The Fed will be looking for a slowdown in inflation and wage growth in the second half of 2022 as a guide on whether to accelerate or decelerate monetary tightening. Oil prices are unlikely to play a major role in this decision, unless any change were to impact the outlook for economic growth meaningfully.
We are seeing a risk-off sentiment across emerging markets, as the possibility of imposed sanctions increases, although Russia and Ukraine together comprise around 3.5% of the Emerging Market Debt hard currency index. From a credit perspective, investment grade and high yield markets appear to be selling first and asking questions later. Most Russian companies are at the lower end of Investment Grade ratings and could be downgraded to High Yield as a result of sanction risks.

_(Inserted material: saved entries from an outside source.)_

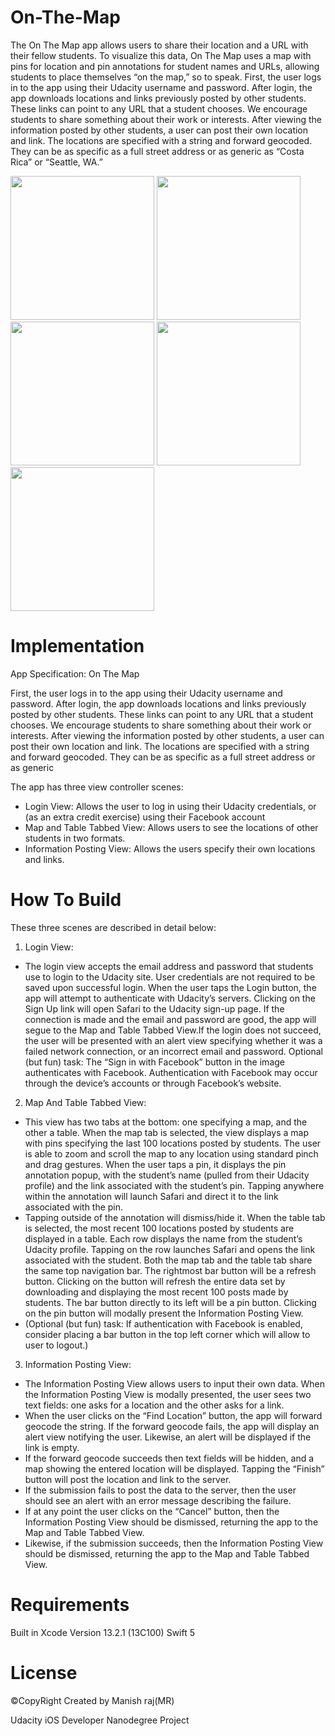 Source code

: # On-The-Map

The On The Map app allows users to share their location and a URL with their fellow students. To visualize this data, On The Map uses a map with pins for location and pin annotations for student names and URLs, allowing students to place themselves “on the map,” so to speak. 
First, the user logs in to the app using their Udacity username and password. After login, the app downloads locations and links previously posted by other students. These links can point to any URL that a student chooses. We encourage students to share something about their work or interests.
After viewing the information posted by other students, a user can post their own location and link. The locations are specified with a string and forward geocoded. They can be as specific as a full street address or as generic as “Costa Rica” or “Seattle, WA.”

<a><img src="https://user-images.githubusercontent.com/88855727/150641337-2cae4078-f64f-42ad-9cbd-a8fd6f2c1357.png" width="230"></a>
<a><img src="https://user-images.githubusercontent.com/88855727/150641344-17014e09-fdea-4228-b2d9-2bb6b5efc3ef.png" width="230"></a>
<a><img src="https://user-images.githubusercontent.com/88855727/150641348-745ad0ae-3c1c-4333-9131-f74494a2f747.png" width="230"></a>
<a><img src="https://user-images.githubusercontent.com/88855727/150641349-7927ca21-bc88-4f18-8a45-c990c39bd9e6.png" width="230"></a>
<a><img src="https://user-images.githubusercontent.com/88855727/150641350-fc52f37b-a694-4b64-9d67-e544420bf6fd.png" width="230"></a>

# Implementation

App Specification: On The Map

First, the user logs in to the app using their Udacity username and password. After login, the app downloads locations and links previously posted by other students. These links can point to any URL that a student chooses. We encourage students to share something about their work or interests.
After viewing the information posted by other students, a user can post their own location and link. The locations are specified with a string and forward geocoded. They can be as specific as a full street address or as generic 

The app has three view controller scenes:

- Login View: Allows the user to log in using their Udacity credentials, or (as an extra credit exercise) using their Facebook account
- Map and Table Tabbed View: Allows users to see the locations of other students in two formats.  
- Information Posting View: Allows the users specify their own locations and links.

# How To Build

These three scenes are described in detail below:
1) Login View:
- The login view accepts the email address and password that students use to login to the Udacity site. User credentials are not required to be saved upon successful login.
When the user taps the Login button, the app will attempt to authenticate with Udacity’s servers.
Clicking on the Sign Up link will open Safari to the Udacity sign-up page.
If the connection is made and the email and password are good, the app will segue to the Map and Table Tabbed View.If the login does not succeed, the user will be presented with an alert view specifying whether it was a failed network connection, or an incorrect email and password.
Optional (but fun) task: The “Sign in with Facebook” button in the image authenticates with Facebook. Authentication with Facebook may occur through the device’s accounts or through Facebook’s website.

2) Map And Table Tabbed View: 
- This view has two tabs at the bottom: one specifying a map, and the other a table.
When the map tab is selected, the view displays a map with pins specifying the last 100 locations posted by students.
The user is able to zoom and scroll the map to any location using standard pinch and drag gestures.
When the user taps a pin, it displays the pin annotation popup, with the student’s name (pulled from their Udacity profile) and the link associated with the student’s pin.
Tapping anywhere within the annotation will launch Safari and direct it to the link associated with the pin.
- Tapping outside of the annotation will dismiss/hide it.
When the table tab is selected, the most recent 100 locations posted by students are displayed in a table. Each row displays the name from the student’s Udacity profile. Tapping on the row launches Safari and opens the link associated with the student.
Both the map tab and the table tab share the same top navigation bar.
The rightmost bar button will be a refresh button. Clicking on the button will refresh the entire data set by downloading and displaying the most recent 100 posts made by students.
The bar button directly to its left will be a pin button. Clicking on the pin button will modally present the Information Posting View.
- (Optional (but fun) task: If authentication with Facebook is enabled, consider placing a bar button in the top left corner which will allow to user to logout.)

3) Information Posting View:
- The Information Posting View allows users to input their own data.
When the Information Posting View is modally presented, the user sees two text fields: one asks for a location and the other asks for a link.
- When the user clicks on the “Find Location” button, the app will forward geocode the string. If the forward geocode fails, the app will display an alert view notifying the user. Likewise, an alert will be displayed if the link is empty.
- If the forward geocode succeeds then text fields will be hidden, and a map showing the entered location will be displayed. Tapping the “Finish” button will post the location and link to the server.
- If the submission fails to post the data to the server, then the user should see an alert with an error message describing the failure.
- If at any point the user clicks on the “Cancel” button, then the Information Posting View should be dismissed, returning the app to the Map and Table Tabbed View.
- Likewise, if the submission succeeds, then the Information Posting View should be dismissed, returning the app to the Map and Table Tabbed View.

# Requirements

Built in
Xcode Version 13.2.1 (13C100)
Swift 5

# License

©CopyRight
Created by Manish raj(MR)

Udacity iOS Developer Nanodegree Project
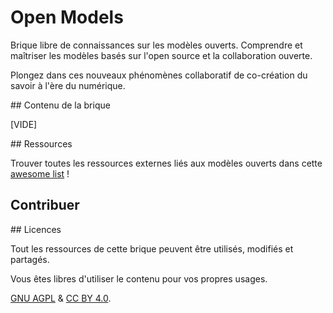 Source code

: # Open Models

Brique libre de connaissances sur les modèles ouverts. Comprendre et maîtriser les modèles basés sur l'open source et la collaboration ouverte.

Plongez dans ces nouveaux phénomènes collaboratif de co-création du savoir à l'ère du numérique.

## Contenu de la brique

[VIDE]

## Ressources

Trouver toutes les ressources externes liés aux modèles ouverts dans cette [awesome list](/awesome-list.md) !

## Contribuer

## Licences

Tout les ressources de cette brique peuvent être utilisés, modifiés et partagés.

Vous êtes libres d'utiliser le contenu pour vos propres usages.

[GNU AGPL](/LICENSE) & [CC BY 4.0](/LICENSE_CC).
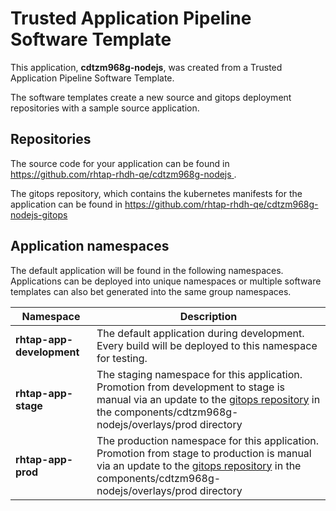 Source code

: # Trusted Application Pipeline Software Template

This application, **cdtzm968g-nodejs**, was created from a Trusted Application Pipeline Software Template.

The software templates create a new source and gitops deployment repositories with a sample source application. 

## Repositories

The source code for your application can be found in [https://github.com/rhtap-rhdh-qe/cdtzm968g-nodejs ](https://github.com/rhtap-rhdh-qe/cdtzm968g-nodejs ).
 
The gitops repository, which contains the kubernetes manifests for the application can be found in 
[https://github.com/rhtap-rhdh-qe/cdtzm968g-nodejs-gitops ](https://github.com/rhtap-rhdh-qe/cdtzm968g-nodejs-gitops ) 

## Application namespaces 

The default application will be found in the following namespaces. Applications can be deployed into unique namespaces or multiple software templates can also bet generated into the same group namespaces.  

|  Namespace   |  Description   |  
| -------- | -------- |   
| **rhtap-app-development** | The default application during development. Every build will be deployed to this namespace for testing. | 
| **rhtap-app-stage** | The staging namespace for this application. Promotion from development to stage is manual via an update to the [gitops repository](https://github.com/rhtap-rhdh-qe/cdtzm968g-nodejs-gitops ) in the components/cdtzm968g-nodejs/overlays/prod directory |  
| **rhtap-app-prod** | The production namespace for this application. Promotion from stage to production is manual via an update to the [gitops repository](https://github.com/rhtap-rhdh-qe/cdtzm968g-nodejs-gitops ) in the components/cdtzm968g-nodejs/overlays/prod directory |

On the fixed income side, strategies such as Threadneedle (Lux) Global Investment Grade Credit Opportunities, Threadneedle (Lux) Global Corporate Bond, and Threadneedle (Lux) European Corporate Bond have no exposure to Russia or Ukraine. We have been selective in what we are doing in portfolios, focusing on fundamental credit research and bonds that are selling off at least as much as the market but with less negative connections to what could be a longer conflict.
Now is not the time to panic
Market corrections driven by wars and oil market disruptions have historically been sharp but short-lived. As ever, volatility creates an urge among investors to do something, but our guide continues to be to stay invested and focused on long-term goals. Active asset management can help investors ride out short-term shocks in markets while capitalising on longer-term trends.
While recent events have been a difficult period for markets, it’s important to remember that volatility can offer opportunities to identify valuation discrepancies, unearth hidden gems or add to existing holdings at opportune moments.